Hooboy.
Today's been one of those flurry of activity days that catch you off guard with their urgency.
I just finished a preliminary version of a production proposal I'm including in an application to a directing residency.
It's an amazing opportunity I heard about just in time -- the application is due tomorrow. So an artistic statement and two project statements later, I started labouring over Love's Labour's Lost, putting together a quick proposal of what I would like to do with a production of that play.
Good thing I was allowed to read the play today during telemarketing, because I'd never read it before. But when in doubt, especially in times of crisis, I always choose Shakespeare.
I was struck at first by how sassy and snarky the play is. It's really a lot faster and smarter than a lot of the early comedies, though at times it's very incoherent. But it was pretty easy to follow, until shit just got crazy at the end with another play-within-a-play a la Midsummer and then absolutely no one getting laid. Quite the let down of an ending.
Felt like a frat party to me, all the waving around to see who was the smartest and had the biggest dick in the room. The sorority girls acting all unimpressed, manipulating the boys into acting like fools. Everyone's just out to screw each other, and screw each other over. Everyone's quick to manipulate words to get around their meanings. Everyone's quick to lust. I didn't see much love.
Then the dudes dress up as fucking Russians (?) and try to impress the ladies, who are masked and switch identities. Immediately I googled "what did Muscovites mean to the English in the 1600s?" and found an article about Hermione's reference in The Winter's Tale to her Russian father, and how Russians were really just first starting to interact with the English around this time. They were of course associated with intense winters, and merciless tyrannical rulers like Ivan the Terrible, but also the English just thought they all were super manly. Like the men were respected for being hard, rough, strong men.
Hm hm hm.
So the Labour's boys dress up as uber-men (with big fake Russian beards) to impress the ladies, and they get TRICKED.

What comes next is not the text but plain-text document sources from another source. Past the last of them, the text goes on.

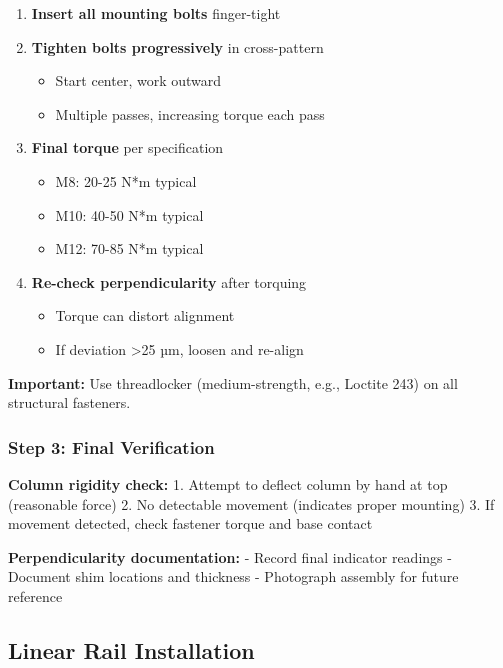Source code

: \documentclass[
]{article}
\providecommand{\tightlist}{%
  \setlength{\itemsep}{0pt}\setlength{\parskip}{0pt}}
\begin{document}
\begin{enumerate}
\def\labelenumi{\arabic{enumi}.}
\tightlist
\item
  \textbf{Insert all mounting bolts} finger-tight
\item
  \textbf{Tighten bolts progressively} in cross-pattern

  \begin{itemize}
  \tightlist
  \item
    Start center, work outward
  \item
    Multiple passes, increasing torque each pass
  \end{itemize}
\item
  \textbf{Final torque} per specification

  \begin{itemize}
  \tightlist
  \item
    M8: 20-25 N*m typical
  \item
    M10: 40-50 N*m typical
  \item
    M12: 70-85 N*m typical
  \end{itemize}
\item
  \textbf{Re-check perpendicularity} after torquing

  \begin{itemize}
  \tightlist
  \item
    Torque can distort alignment
  \item
    If deviation \textgreater25 µm, loosen and re-align
  \end{itemize}
\end{enumerate}

\textbf{Important:} Use threadlocker (medium-strength, e.g., Loctite
243) on all structural fasteners.

\subsubsection{Step 3: Final
Verification}\label{step-3-final-verification}

\textbf{Column rigidity check:} 1. Attempt to deflect column by hand at
top (reasonable force) 2. No detectable movement (indicates proper
mounting) 3. If movement detected, check fastener torque and base
contact

\textbf{Perpendicularity documentation:} - Record final indicator
readings - Document shim locations and thickness - Photograph assembly
for future reference

\subsection{Linear Rail Installation}\label{linear-rail-installation}
\end{document}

The ladies switch identities and hide behind masks (clearly Nacho Libre Mexican wrestling masks because my play is set in an outdoor patio/beer garden space of a Mexican restaurant bar & grill) and they will just NOT let UP no matter HOW HARD the guys try to GET SOME.
Feel familiar, ladies? These gents take all the abuse, and they just won't take no for an answer.
Good thing hipsters Holofernes (what the fuck is that name?) and Sir Nathaniel arrive on the scene, and create this disastrously unintelligible "play" about the "Nine Worthies" (whatever they are, had to look them up quickly) and clowns get involved and it all just goes crazy.
Berowne, or Biron, the main frat dude we're supposed to like, gets mad at Armado, a Spaniard (guitarist in my production), and they're about to fight when the Princess gets a text that her dad's dead.
Party foul.
The mood does get sombre, the poetry gets richer, and the insanity is disbanded.
Everyone goes home, with promises (naive though they may feel) to stay faithful for a year.
Uh huh.
Right.
What are we left to feel? Berowne comments on how THIS ISN'T HOW SHAKESPEAREAN COMEDIES WORK, DUDES. Where's my wedding? Where's my sex? This isn't satisfying!
I feel like we sort of see, in the negative space where the play goes "wrong" for a comedy, how empty that conclusion would have been. None of these people are really in love. None of this is really about anything but one-upping each other. Is any of this really "labour?" Was anything really "lost?"
I've been writing about it for a while, so I'll stop. But more soon.